They made it up as they went along. They got no respect and little co-operation from the armed forces and other government departments. They worked 16 hours a day, seven days a week, and took on hundreds of women to make armaments in requisitioned properties in the countryside. Their exploits were James Bondian in nature and stature, and indeed, Peter Fleming was one of the early recruits. His brother Ian dated the secretary, likely the model for Miss Moneypenny, and possibly for the last time, Britain was at the forefront of saving the world.
The book is divided into adventures, such as the destruction of the world’s largest shipbuilding and drydock at St. Nazaire, France. This caused the Germans’ largest battleship to never leave port as there was no longer anywhere to service it. They took out the heavy water plant in Norway, which prevented the Germans from building an atomic bomb. They destroyed a railway viaduct in Greece that had been supplying the Afrika Corps with numerous trainloads of supplies daily. And they assassinated Heydrich, the brutal overseer of central Europe. So it’s an exciting, adventurous read.

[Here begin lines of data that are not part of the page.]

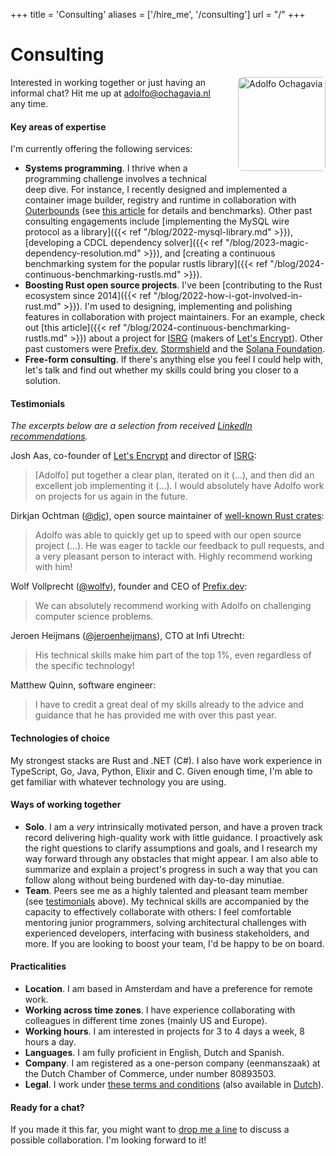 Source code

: +++
title = 'Consulting'
aliases = ['/hire_me', '/consulting']
url = "/"
+++

<style>
#headshot {
    width: 140px;
    height: 150px;
    border-radius: 5%;
    object-fit: cover;
}

@media (min-width: 600px) {
    #headshot {
        float: right;
        margin-left: 20px;
        margin-bottom: 20px;
    }
}
</style>

# Consulting

<img src="/images/headshot-light.jpg" alt="Adolfo Ochagavia" id="headshot">

Interested in working together or just having an informal chat? Hit me up at <a href="&#109;&#97;&#105;&#108;&#116;&#111;&#58;&#97;&#100;&#111;&#108;&#102;&#111;&#64;&#111;&#99;&#104;&#97;&#103;&#97;&#118;&#105;&#97;&#46;&#110;&#108;">&#97;&#100;&#111;&#108;&#102;&#111;&#64;&#111;&#99;&#104;&#97;&#103;&#97;&#118;&#105;&#97;&#46;&#110;&#108;</a> any time.

#### Key areas of expertise

I'm currently offering the following services:

* __Systems programming__. I thrive when a programming challenge involves a technical deep dive. For instance, I recently designed and implemented a container image builder, registry and runtime in collaboration with [Outerbounds](https://outerbounds.com) (see [this article](https://outerbounds.com/blog/faster-cloud-compute) for details and benchmarks). Other past consulting engagements include [implementing the MySQL wire protocol as a library]({{< ref "/blog/2022-mysql-library.md" >}}), [developing a CDCL dependency solver]({{< ref "/blog/2023-magic-dependency-resolution.md" >}}), and [creating a continuous benchmarking system for the popular rustls library]({{< ref "/blog/2024-continuous-benchmarking-rustls.md" >}}).
* __Boosting Rust open source projects__. I've been [contributing to the Rust ecosystem since 2014]({{< ref "/blog/2022-how-i-got-involved-in-rust.md" >}}). I'm used to designing, implementing and polishing features in collaboration with project maintainers. For an example, check out [this article]({{< ref "/blog/2024-continuous-benchmarking-rustls.md" >}}) about a project for [ISRG](https://www.abetterinternet.org/) (makers of [Let's Encrypt](https://letsencrypt.org/)). Other past customers were [Prefix.dev](https://prefix.dev/), [Stormshield](https://www.stormshield.com/) and the [Solana Foundation](https://solana.org/).
* __Free-form consulting__. If there's anything else you feel I could help with, let's talk and find out whether my skills could bring you closer to a solution.

#### Testimonials

_The excerpts below are a selection from received [LinkedIn recommendations](https://www.linkedin.com/in/adolfoochagavia/)._

Josh Aas, co-founder of [Let's Encrypt](https://letsencrypt.org/) and director of [ISRG](https://www.abetterinternet.org/):

> [Adolfo] put together a clear plan, iterated on it (...), and then did an excellent job implementing it (...). I would absolutely have Adolfo work on projects for us again in the future.

Dirkjan Ochtman ([@djc](https://github.com/djc/)), open source maintainer of [well-known Rust crates](https://github.com/sponsors/djc):

> Adolfo was able to quickly get up to speed with our open source project (...). He was eager to tackle our feedback to pull requests, and a very pleasant person to interact with. Highly recommend working with him!

Wolf Vollprecht ([@wolfv](https://github.com/wolfv/)), founder and CEO of [Prefix.dev](https://prefix.dev/):

> We can absolutely recommend working with Adolfo on challenging computer science problems.

Jeroen Heijmans ([@jeroenheijmans](https://github.com/jeroenheijmans/)), CTO at Infi Utrecht:

> His technical skills make him part of the top 1%, even regardless of the specific technology!

Matthew Quinn, software engineer:

> I have to credit a great deal of my skills already to the advice and guidance that he has provided me with over this past year.

</details>

#### Technologies of choice

My strongest stacks are Rust and .NET (C#). I also have work experience in TypeScript, Go, Java, Python, Elixir and C. Given enough time, I'm able to get familiar with whatever technology you are using.

#### Ways of working together

* __Solo__. I am a _very_ intrinsically motivated person, and have a proven track record delivering high-quality work with little guidance. I proactively ask the right questions to clarify assumptions and goals, and I research my way forward through any obstacles that might appear. I am also able to summarize and explain a project's progress in such a way that you can follow along without being burdened with day-to-day minutiae.
* __Team__. Peers see me as a highly talented and pleasant team member (see [testimonials](#testimonials) above). My technical skills are accompanied by the capacity to effectively collaborate with others: I feel comfortable mentoring junior programmers, solving architectural challenges with experienced developers, interfacing with business stakeholders, and more. If you are looking to boost your team, I'd be happy to be on board.

#### Practicalities

* __Location__. I am based in Amsterdam and have a preference for remote work.
* __Working across time zones__. I have experience collaborating with colleagues in different time zones (mainly US and Europe).
* __Working hours__. I am interested in projects for 3 to 4 days a week, 8 hours a day.
* __Languages__. I am fully proficient in English, Dutch and Spanish.
* __Company__. I am registered as a one-person company (eenmanszaak) at the Dutch Chamber of Commerce, under number 80893503.
* __Legal__. I work under <a href="/files/NLdigital Terms - EN.pdf">these terms and conditions</a> (also available in <a href="/files/NLdigital Voorwaarden - NL.pdf">Dutch</a>).

#### Ready for a chat?

If you made it this far, you might want to <a href="&#109;&#97;&#105;&#108;&#116;&#111;&#58;&#97;&#100;&#111;&#108;&#102;&#111;&#64;&#111;&#99;&#104;&#97;&#103;&#97;&#118;&#105;&#97;&#46;&#110;&#108;">drop me a line</a> to discuss a possible collaboration. I'm looking forward to it!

Churchill’s Ministry of Ungentlemanly Warfare is a you-are-there retelling, because so many of the participants lived long lives and wrote about them. They have been celebrated everywhere but government, which almost immediately closed it all down and sent everyone packing. But for four years, it was a thrill to invent, to train to produce and to execute. They succeeded where RAF bombing did not, and aided where help was desperately required. Some of their missions were literally declared impossible. They pulled them off anyway. All behind the scenes and anonymously.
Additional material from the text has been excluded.